Stored data entries:

▬▬▬▬▬▬

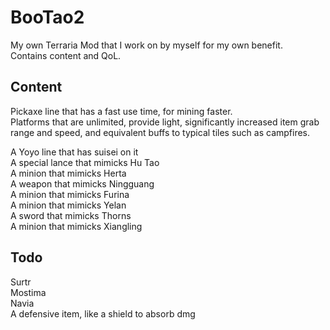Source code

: # BooTao2
My own Terraria Mod that I work on by myself for my own benefit.\
Contains content and QoL.

## Content
Pickaxe line that has a fast use time, for mining faster.\
Platforms that are unlimited, provide light, significantly increased item grab range and speed, and equivalent buffs to typical tiles such as campfires.


A Yoyo line that has suisei on it\
A special lance that mimicks Hu Tao\
A minion that mimicks Herta\
A weapon that mimicks Ningguang\
A minion that mimicks Furina\
A minion that mimicks Yelan\
A sword that mimicks Thorns\
A minion that mimicks Xiangling

## Todo
Surtr\
Mostima\
Navia\
A defensive item, like a shield to absorb dmg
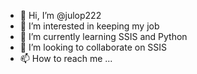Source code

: - 👋 Hi, I’m @julop222
- 👀 I’m interested in keeping my job
- 🌱 I’m currently learning SSIS and Python
- 💞️ I’m looking to collaborate on SSIS
- 📫 How to reach me ...

<!---
julop222/julop222 is a ✨ special ✨ repository because its `README.md` (this file) appears on your GitHub profile.
You can click the Preview link to take a look at your changes.
--->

▬▬▬▬▬▬

## TO DO
Check each line of the data for the word "your", then state only how many lines hold it.

## REPLY
2